(Exercise objective) Give back the data in full. Leave nothing out.
# # # # # # #
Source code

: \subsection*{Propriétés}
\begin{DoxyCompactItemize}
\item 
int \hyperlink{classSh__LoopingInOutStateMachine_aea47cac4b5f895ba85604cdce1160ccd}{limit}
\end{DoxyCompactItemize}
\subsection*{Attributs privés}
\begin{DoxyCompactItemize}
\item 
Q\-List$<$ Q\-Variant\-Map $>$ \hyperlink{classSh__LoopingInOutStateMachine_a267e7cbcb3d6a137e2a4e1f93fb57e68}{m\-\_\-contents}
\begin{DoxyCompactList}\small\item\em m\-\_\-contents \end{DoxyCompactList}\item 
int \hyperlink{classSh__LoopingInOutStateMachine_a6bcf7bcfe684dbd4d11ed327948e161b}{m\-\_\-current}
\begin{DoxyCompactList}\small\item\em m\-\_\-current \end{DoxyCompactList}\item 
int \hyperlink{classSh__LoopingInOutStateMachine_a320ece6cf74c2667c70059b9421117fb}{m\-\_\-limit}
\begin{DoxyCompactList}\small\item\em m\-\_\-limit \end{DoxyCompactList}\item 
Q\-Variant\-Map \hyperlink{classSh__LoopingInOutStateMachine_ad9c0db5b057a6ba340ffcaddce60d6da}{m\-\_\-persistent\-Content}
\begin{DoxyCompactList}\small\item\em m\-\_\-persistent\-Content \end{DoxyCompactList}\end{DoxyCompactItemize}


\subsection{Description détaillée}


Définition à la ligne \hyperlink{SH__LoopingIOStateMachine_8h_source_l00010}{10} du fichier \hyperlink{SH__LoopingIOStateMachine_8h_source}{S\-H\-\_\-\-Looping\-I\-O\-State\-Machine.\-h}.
# # # # # # #
(Task output)
Source code

: \subsection*{Propriétés}
\begin{DoxyCompactItemize}
\item 
int \hyperlink{classSh__LoopingInOutStateMachine_aea47cac4b5f895ba85604cdce1160ccd}{limit}
\end{DoxyCompactItemize}
\subsection*{Attributs privés}
\begin{DoxyCompactItemize}
\item 
Q\-List$<$ Q\-Variant\-Map $>$ \hyperlink{classSh__LoopingInOutStateMachine_a267e7cbcb3d6a137e2a4e1f93fb57e68}{m\-\_\-contents}
\begin{DoxyCompactList}\small\item\em m\-\_\-contents \end{DoxyCompactList}\item 
int \hyperlink{classSh__LoopingInOutStateMachine_a6bcf7bcfe684dbd4d11ed327948e161b}{m\-\_\-current}
\begin{DoxyCompactList}\small\item\em m\-\_\-current \end{DoxyCompactList}\item 
int \hyperlink{classSh__LoopingInOutStateMachine_a320ece6cf74c2667c70059b9421117fb}{m\-\_\-limit}
\begin{DoxyCompactList}\small\item\em m\-\_\-limit \end{DoxyCompactList}\item 
Q\-Variant\-Map \hyperlink{classSh__LoopingInOutStateMachine_ad9c0db5b057a6ba340ffcaddce60d6da}{m\-\_\-persistent\-Content}
\begin{DoxyCompactList}\small\item\em m\-\_\-persistent\-Content \end{DoxyCompactList}\end{DoxyCompactItemize}


\subsection{Description détaillée}


Définition à la ligne \hyperlink{SH__LoopingIOStateMachine_8h_source_l00010}{10} du fichier \hyperlink{SH__LoopingIOStateMachine_8h_source}{S\-H\-\_\-\-Looping\-I\-O\-State\-Machine.\-h}.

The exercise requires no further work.